Problem requirements: Using the records below, copy every line that holds the string "logging".

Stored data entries
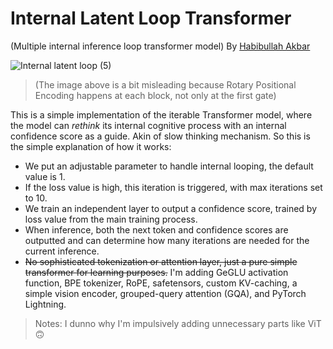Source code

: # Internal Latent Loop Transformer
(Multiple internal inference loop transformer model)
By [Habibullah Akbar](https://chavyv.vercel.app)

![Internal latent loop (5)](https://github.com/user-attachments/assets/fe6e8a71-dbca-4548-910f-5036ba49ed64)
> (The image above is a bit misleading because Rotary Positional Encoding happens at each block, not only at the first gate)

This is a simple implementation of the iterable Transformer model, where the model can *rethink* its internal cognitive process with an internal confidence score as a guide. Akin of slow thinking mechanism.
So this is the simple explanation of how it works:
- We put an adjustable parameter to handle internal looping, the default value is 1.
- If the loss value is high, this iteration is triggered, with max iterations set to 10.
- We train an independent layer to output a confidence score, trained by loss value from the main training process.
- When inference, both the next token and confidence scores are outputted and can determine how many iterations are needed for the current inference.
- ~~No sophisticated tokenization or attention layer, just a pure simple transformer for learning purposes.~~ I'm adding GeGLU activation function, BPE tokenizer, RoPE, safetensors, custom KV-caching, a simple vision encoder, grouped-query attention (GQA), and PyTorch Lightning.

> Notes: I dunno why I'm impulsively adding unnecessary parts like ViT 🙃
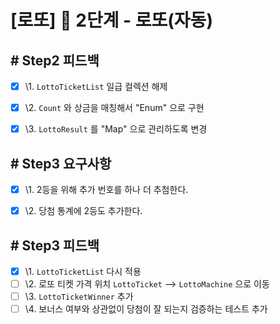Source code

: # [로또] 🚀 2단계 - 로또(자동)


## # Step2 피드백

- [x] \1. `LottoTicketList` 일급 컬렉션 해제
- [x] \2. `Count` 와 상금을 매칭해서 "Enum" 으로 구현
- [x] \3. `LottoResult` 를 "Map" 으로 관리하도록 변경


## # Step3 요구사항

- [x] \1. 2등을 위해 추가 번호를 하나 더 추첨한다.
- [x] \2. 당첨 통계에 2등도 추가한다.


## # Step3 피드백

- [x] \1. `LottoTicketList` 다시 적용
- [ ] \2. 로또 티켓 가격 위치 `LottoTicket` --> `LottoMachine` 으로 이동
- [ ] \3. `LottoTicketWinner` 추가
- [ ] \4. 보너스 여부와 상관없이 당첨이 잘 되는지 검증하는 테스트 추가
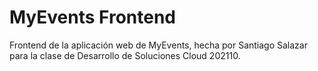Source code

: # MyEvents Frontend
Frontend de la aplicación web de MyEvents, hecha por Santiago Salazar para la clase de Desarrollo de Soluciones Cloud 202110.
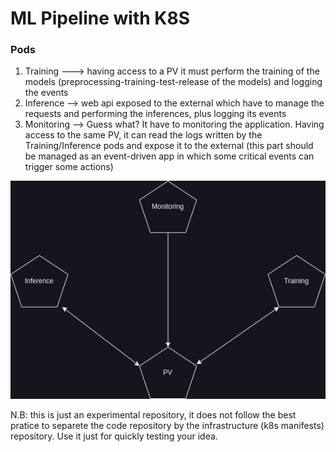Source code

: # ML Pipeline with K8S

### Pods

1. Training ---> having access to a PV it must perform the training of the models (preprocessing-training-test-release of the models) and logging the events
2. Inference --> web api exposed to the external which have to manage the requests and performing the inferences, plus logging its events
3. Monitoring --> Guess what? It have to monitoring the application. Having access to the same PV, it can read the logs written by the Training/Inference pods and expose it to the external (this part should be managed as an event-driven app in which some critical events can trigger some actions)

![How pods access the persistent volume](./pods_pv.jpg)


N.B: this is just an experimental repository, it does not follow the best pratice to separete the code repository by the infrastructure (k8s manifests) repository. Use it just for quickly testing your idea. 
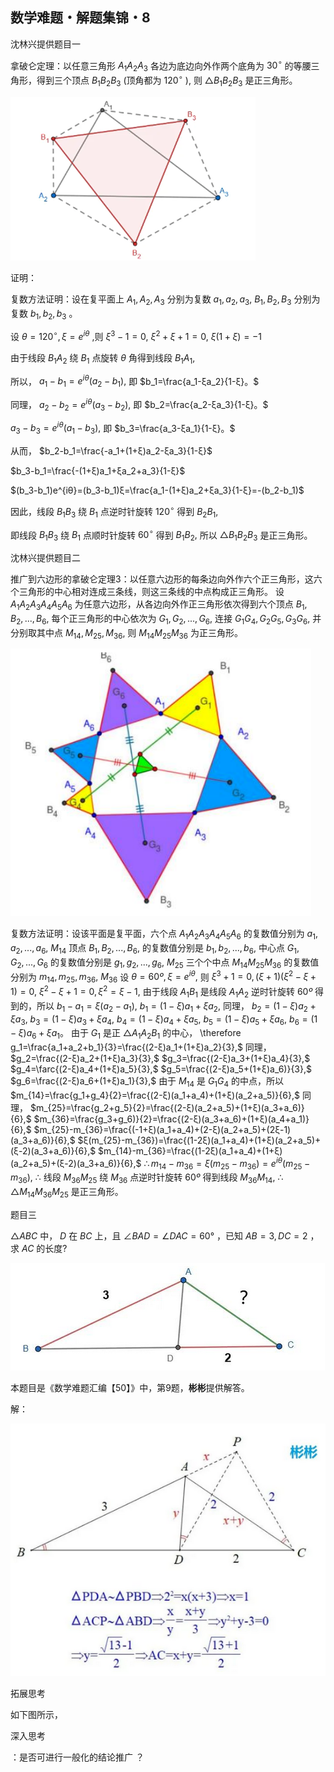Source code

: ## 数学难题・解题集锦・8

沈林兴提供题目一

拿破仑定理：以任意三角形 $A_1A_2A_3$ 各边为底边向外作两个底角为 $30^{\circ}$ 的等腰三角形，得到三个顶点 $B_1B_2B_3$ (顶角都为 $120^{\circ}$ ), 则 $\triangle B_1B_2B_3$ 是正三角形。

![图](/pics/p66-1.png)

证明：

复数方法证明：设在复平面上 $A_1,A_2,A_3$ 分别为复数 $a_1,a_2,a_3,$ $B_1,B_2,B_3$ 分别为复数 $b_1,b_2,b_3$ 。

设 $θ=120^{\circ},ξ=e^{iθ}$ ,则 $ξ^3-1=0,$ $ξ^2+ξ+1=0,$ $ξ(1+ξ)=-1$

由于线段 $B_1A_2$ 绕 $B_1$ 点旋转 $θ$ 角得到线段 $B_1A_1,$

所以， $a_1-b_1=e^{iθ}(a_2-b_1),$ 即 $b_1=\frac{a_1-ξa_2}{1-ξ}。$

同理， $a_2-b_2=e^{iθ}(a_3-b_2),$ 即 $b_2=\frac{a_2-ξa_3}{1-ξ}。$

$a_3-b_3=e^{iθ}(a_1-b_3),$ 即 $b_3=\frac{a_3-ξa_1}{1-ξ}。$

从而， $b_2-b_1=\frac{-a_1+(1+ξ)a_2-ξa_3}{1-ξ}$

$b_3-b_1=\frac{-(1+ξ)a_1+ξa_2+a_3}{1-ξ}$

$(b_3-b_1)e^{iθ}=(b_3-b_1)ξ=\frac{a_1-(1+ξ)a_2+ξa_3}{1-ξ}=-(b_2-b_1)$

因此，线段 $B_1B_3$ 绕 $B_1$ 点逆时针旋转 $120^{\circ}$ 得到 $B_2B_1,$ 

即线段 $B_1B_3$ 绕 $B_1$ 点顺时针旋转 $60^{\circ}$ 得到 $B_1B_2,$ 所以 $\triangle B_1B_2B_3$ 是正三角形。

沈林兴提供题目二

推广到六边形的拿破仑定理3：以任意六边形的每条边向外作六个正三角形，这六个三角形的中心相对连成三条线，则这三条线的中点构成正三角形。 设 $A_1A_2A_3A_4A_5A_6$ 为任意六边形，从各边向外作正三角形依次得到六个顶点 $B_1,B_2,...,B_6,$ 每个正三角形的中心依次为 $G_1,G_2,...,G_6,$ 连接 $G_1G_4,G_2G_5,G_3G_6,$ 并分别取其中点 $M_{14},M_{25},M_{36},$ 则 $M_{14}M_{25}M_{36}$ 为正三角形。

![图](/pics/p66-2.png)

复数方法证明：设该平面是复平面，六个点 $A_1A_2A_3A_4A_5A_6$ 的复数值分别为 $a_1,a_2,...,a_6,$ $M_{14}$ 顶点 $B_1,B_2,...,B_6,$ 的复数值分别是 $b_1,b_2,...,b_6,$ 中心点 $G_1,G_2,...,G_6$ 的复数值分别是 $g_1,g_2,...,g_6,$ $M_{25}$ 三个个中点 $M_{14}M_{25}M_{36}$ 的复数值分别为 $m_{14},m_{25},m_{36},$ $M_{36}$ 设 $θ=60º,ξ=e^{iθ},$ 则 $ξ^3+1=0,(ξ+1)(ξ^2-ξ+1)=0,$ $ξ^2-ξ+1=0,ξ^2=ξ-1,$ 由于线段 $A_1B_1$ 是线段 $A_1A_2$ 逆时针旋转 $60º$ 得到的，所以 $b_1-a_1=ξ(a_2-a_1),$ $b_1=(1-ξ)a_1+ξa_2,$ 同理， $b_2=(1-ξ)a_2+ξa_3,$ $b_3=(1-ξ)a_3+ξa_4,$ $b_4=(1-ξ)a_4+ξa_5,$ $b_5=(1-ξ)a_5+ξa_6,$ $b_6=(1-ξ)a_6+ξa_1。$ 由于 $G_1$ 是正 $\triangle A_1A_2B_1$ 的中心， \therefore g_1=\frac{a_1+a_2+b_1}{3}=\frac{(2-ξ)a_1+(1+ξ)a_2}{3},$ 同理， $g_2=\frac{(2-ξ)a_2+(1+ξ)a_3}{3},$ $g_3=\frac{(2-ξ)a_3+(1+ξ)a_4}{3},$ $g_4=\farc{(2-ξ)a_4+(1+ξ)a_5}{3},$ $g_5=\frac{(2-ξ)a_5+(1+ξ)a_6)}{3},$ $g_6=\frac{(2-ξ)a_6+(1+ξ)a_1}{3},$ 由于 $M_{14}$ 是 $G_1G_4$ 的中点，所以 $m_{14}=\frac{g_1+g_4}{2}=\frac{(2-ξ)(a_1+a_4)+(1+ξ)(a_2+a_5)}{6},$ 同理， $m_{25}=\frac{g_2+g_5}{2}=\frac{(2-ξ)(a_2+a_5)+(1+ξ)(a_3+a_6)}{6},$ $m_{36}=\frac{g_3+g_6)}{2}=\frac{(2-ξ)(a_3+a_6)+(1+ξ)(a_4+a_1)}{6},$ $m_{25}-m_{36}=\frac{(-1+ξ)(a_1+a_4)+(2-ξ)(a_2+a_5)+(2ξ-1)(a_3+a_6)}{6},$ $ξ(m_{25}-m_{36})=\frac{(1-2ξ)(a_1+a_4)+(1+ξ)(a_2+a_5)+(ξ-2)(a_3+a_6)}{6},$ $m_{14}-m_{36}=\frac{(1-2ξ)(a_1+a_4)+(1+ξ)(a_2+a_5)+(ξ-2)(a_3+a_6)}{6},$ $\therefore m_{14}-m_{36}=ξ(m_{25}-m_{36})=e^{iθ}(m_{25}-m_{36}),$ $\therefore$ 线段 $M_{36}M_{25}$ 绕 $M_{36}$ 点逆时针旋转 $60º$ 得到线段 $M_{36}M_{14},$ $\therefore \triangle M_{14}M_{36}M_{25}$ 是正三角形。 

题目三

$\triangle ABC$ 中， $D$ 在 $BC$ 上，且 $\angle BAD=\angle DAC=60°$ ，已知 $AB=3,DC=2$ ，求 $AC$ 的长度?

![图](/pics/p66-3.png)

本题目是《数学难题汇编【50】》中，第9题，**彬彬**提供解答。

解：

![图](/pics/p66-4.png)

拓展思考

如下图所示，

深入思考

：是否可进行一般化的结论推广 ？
...
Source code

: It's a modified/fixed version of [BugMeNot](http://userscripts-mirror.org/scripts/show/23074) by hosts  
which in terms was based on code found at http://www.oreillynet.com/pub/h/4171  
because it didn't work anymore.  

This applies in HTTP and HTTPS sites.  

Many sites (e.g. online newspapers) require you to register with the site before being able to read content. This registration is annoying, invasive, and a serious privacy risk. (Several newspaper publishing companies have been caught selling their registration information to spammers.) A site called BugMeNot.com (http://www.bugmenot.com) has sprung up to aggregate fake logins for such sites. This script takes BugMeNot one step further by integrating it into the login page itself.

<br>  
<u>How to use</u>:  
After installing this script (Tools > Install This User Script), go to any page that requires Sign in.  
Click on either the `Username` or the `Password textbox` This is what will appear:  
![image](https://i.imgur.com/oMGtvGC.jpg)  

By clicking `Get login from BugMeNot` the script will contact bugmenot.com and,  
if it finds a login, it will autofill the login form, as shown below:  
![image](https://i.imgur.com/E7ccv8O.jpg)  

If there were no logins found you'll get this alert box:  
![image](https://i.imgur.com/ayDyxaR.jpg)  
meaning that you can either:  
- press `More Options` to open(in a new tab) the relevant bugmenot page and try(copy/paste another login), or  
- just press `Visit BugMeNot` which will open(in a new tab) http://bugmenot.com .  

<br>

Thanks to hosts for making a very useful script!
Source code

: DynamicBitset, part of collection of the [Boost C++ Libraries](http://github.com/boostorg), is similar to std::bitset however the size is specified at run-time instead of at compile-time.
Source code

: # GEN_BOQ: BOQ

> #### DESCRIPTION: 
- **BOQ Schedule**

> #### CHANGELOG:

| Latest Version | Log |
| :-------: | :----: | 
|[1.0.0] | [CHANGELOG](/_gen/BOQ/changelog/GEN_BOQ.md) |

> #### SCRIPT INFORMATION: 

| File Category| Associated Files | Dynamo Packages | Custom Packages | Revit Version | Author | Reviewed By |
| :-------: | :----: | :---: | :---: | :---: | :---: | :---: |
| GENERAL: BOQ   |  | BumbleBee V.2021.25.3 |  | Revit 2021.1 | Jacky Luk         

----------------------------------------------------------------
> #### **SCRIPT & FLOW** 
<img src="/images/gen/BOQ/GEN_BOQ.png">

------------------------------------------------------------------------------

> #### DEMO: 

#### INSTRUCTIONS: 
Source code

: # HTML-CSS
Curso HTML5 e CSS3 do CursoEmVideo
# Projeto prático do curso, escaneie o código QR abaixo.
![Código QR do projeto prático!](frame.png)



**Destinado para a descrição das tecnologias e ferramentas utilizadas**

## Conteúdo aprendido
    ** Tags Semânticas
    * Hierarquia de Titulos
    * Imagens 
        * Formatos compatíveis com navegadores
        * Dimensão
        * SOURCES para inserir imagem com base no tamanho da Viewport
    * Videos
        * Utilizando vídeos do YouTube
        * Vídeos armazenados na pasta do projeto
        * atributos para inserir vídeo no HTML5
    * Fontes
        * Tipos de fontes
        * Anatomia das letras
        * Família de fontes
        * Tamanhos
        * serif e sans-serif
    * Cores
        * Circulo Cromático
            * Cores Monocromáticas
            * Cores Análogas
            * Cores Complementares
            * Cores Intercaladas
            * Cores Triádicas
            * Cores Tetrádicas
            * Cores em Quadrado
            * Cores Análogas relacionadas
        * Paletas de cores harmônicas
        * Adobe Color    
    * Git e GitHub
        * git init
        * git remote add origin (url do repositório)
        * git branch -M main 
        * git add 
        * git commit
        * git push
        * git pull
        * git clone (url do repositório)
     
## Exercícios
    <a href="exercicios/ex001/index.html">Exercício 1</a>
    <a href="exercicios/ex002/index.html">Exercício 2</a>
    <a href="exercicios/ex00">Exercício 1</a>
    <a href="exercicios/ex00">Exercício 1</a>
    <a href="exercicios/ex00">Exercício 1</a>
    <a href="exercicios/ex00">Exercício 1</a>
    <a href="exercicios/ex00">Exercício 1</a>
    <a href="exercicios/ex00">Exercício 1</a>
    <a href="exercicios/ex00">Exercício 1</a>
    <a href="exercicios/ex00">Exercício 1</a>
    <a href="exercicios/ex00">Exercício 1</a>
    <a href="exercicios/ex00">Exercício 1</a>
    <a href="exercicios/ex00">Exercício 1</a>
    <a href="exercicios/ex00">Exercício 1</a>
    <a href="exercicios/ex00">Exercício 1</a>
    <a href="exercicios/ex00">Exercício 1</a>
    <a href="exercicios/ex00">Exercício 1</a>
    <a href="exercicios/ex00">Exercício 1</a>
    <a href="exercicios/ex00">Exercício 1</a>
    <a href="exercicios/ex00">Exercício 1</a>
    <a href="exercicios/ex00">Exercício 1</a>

Response area:
1. Training ---> having access to a PV it must perform the training of the models (preprocessing-training-test-release of the models) and logging the events
2. Inference --> web api exposed to the external which have to manage the requests and performing the inferences, plus logging its events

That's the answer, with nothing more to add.